Senate Committee Observations on Amendments Not Made
Despite the lack of material changes to Bill S-5 during clause-by-clause review respecting toxic substances, the Committee did issue a brief (five paragraph) observations report on amendments not made on certain issues. The observations report is unusual in that it is a clear acknowledgement of unfinished business and effectively a message to the House of Commons to pursue these, and perhaps other, amendments to Bill S-5 when it lands in that “other place”. This, of course, begs the question of why these matters were not the subject of amendments before the Committee (e.g., lack of voting support, outside the scope of what Bill S-5 had opened up in CEPA and, therefore, contrary to Senate procedural rules to address, other reasons)? The observations report does not explain why these matters were not the subject of amendments despite the nature of the observations in the report about deficiencies in Bill S-5. Nonetheless, the observations in the report speak for themselves about some unfinished business regarding Bill S-5 as noted below:
“4. This committee would like to state their concern that the right to a healthy environment cannot be protected unless it is made truly enforceable. This enforceability would come by removing the barriers that exist to the current remedy authority within Section 22 of CEPA, entitled “Environmental Protection Action.” There is concern that Section 22 of CEPA contains too many procedural barriers and technical requirements that must be met to be of practical use. As Bill S-5 does not propose the removal or re-evaluation of these barriers, this Committee is concerned that the right to a healthy environment may remain unenforceable.

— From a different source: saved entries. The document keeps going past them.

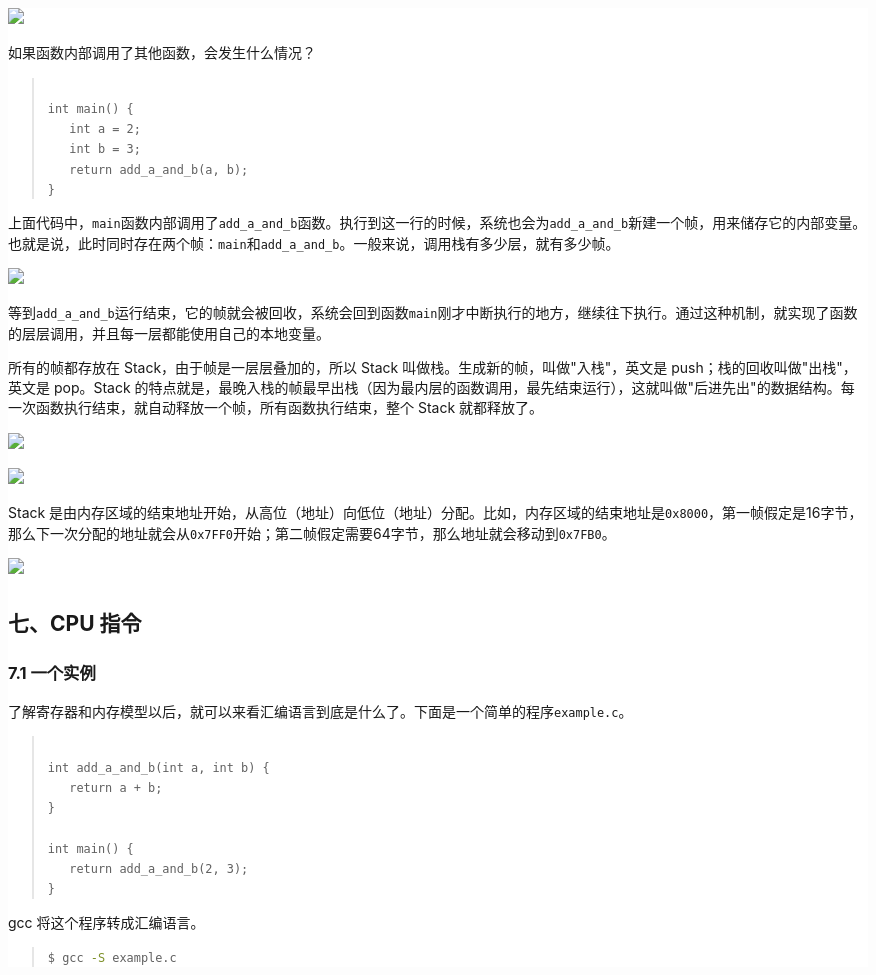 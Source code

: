 ![](https://www.ruanyifeng.com/blogimg/asset/2018/bg2018012211.png)

如果函数内部调用了其他函数，会发生什么情况？

> ```clike
> 
> int main() {
>    int a = 2;
>    int b = 3;
>    return add_a_and_b(a, b);
> }
> ```

上面代码中，`main`函数内部调用了`add_a_and_b`函数。执行到这一行的时候，系统也会为`add_a_and_b`新建一个帧，用来储存它的内部变量。也就是说，此时同时存在两个帧：`main`和`add_a_and_b`。一般来说，调用栈有多少层，就有多少帧。

![](https://www.ruanyifeng.com/blogimg/asset/2018/bg2018012212.png)

等到`add_a_and_b`运行结束，它的帧就会被回收，系统会回到函数`main`刚才中断执行的地方，继续往下执行。通过这种机制，就实现了函数的层层调用，并且每一层都能使用自己的本地变量。

所有的帧都存放在 Stack，由于帧是一层层叠加的，所以 Stack 叫做栈。生成新的帧，叫做"入栈"，英文是 push；栈的回收叫做"出栈"，英文是 pop。Stack 的特点就是，最晚入栈的帧最早出栈（因为最内层的函数调用，最先结束运行），这就叫做"后进先出"的数据结构。每一次函数执行结束，就自动释放一个帧，所有函数执行结束，整个 Stack 就都释放了。

![](https://www.ruanyifeng.com/blogimg/asset/2018/bg2018012213.jpg)

![](https://www.ruanyifeng.com/blogimg/asset/2018/bg2018012214.jpg)

Stack 是由内存区域的结束地址开始，从高位（地址）向低位（地址）分配。比如，内存区域的结束地址是`0x8000`，第一帧假定是16字节，那么下一次分配的地址就会从`0x7FF0`开始；第二帧假定需要64字节，那么地址就会移动到`0x7FB0`。

![](https://www.ruanyifeng.com/blogimg/asset/2018/bg2018012215.png)

## 七、CPU 指令

### 7.1 一个实例

了解寄存器和内存模型以后，就可以来看汇编语言到底是什么了。下面是一个简单的程序`example.c`。

> ```clike
> 
> int add_a_and_b(int a, int b) {
>    return a + b;
> }
> 
> int main() {
>    return add_a_and_b(2, 3);
> }
> ```

gcc 将这个程序转成汇编语言。

> ```bash
> $ gcc -S example.c
> ```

- This committee wishes to convey their concern surrounding industry data collection where information gaps exist on the toxicity of substances they use or emit. Bill S-5 authorizes collection of data on whether a substance is an endocrine disruptor. Bill S-5 also authorizes the Minister to consider available information on vulnerable populations and the cumulative effects of a potential toxic substance. However, in none of these cases does Bill S-5 direct the Minister to require testing by industry when data gaps exist on whether a substance is toxic or is capable of becoming toxic. In such instances, this committee believes that testing should be done by industry where and when available information on substance toxicity is unavailable or inconclusive.”
CELA could not have said it better.
With the completion of Third Reading in the Senate, Bill S-5 now heads to the House of Commons where consideration of amendments to CEPA will resume probably in the Fall 2022. Perhaps the House will provide the sober second thought and long overdue amendments needed to Bill S-5, or its successor, that the government has managed to avoid to this point.